= Tom Hoffman =

Thomas Dieter Dirk Hoffman MBE LLB FCA (born August 1945) was a councilman of the City of London Corporation, where he represented the ward of Vintry.

==Early life and career==
Hoffman was educated at St. John's College School and The Leys School, Cambridge. He studied law at the University of Exeter. He is a Fellow of the Institute of Chartered Accountants in England & Wales and had a career in banking until his retirement in 2003.

==Offices==
He was elected to the Court of Common Council in 2002. He is a governor of the Museum of London, the Barbican Centre, and the City of London School for Girls (and former chairman). He was a governor of King's College Hospital and, since 2012, has been a governor of Guy's & St. Thomas Hospital.

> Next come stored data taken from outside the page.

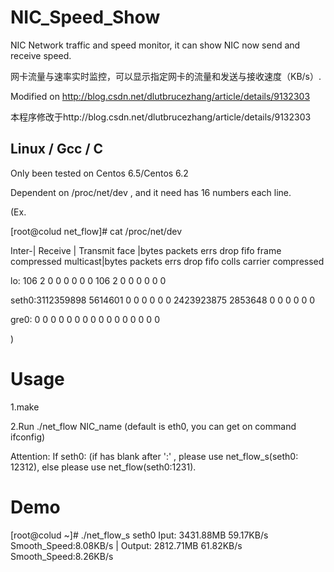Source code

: NIC_Speed_Show
==============

NIC Network traffic and speed monitor, it can show NIC now send and receive speed.

网卡流量与速率实时监控，可以显示指定网卡的流量和发送与接收速度（KB/s）.

Modified on http://blog.csdn.net/dlutbrucezhang/article/details/9132303

本程序修改于http://blog.csdn.net/dlutbrucezhang/article/details/9132303

Linux / Gcc / C
--------------
Only been tested on Centos 6.5/Centos 6.2

Dependent on /proc/net/dev , and it need has 16 numbers each line.

(Ex.

[root@colud net_flow]# cat /proc/net/dev

Inter-|   Receive                                                |  Transmit
 face |bytes    packets errs drop fifo frame compressed multicast|bytes    packets errs drop fifo colls carrier compressed
 
 lo:     106       2    0    0    0     0          0         0      106       2    0    0    0     0       0          0
 
 seth0:3112359898 5614601    0    0    0     0          0         0 2423923875 2853648    0    0    0     0       0          0

gre0:       0       0    0    0    0     0          0         0        0       0    0    0    0     0       0          0

)

Usage
=============
1.make

2.Run ./net_flow NIC_name (default is eth0, you can get on command ifconfig)

Attention:
If seth0: (if has blank after ':' , please use net_flow_s(seth0: 12312), else please use net_flow(seth0:1231).


Demo
==============
[root@colud ~]# ./net_flow_s seth0
Iput: 3431.88MB  59.17KB/s Smooth_Speed:8.08KB/s | Output: 2812.71MB  61.82KB/s Smooth_Speed:8.26KB/s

He was a member of the Council of the University of Exeter, governor of Birkbeck College, of which he is an Honorary Fellow, chairman of the Guildhall School of Music & Drama, chairman of the board of the London Festival Orchestra, and almoner and governor of Christ's Hospital.

==Guilds==
Hoffman is a member of the Court of the Tylers' and Bricklayers' Company, of which he was master in 2006/7. He is honorary treasurer of the Guildhall Historical Association, which published his paper on The Rise & Decline of Guilds in Great Britain and Ireland. He compiled a four-volume Bibliography on the Guilds of Great Britain and Ireland, which is published on the website of Birkbeck College.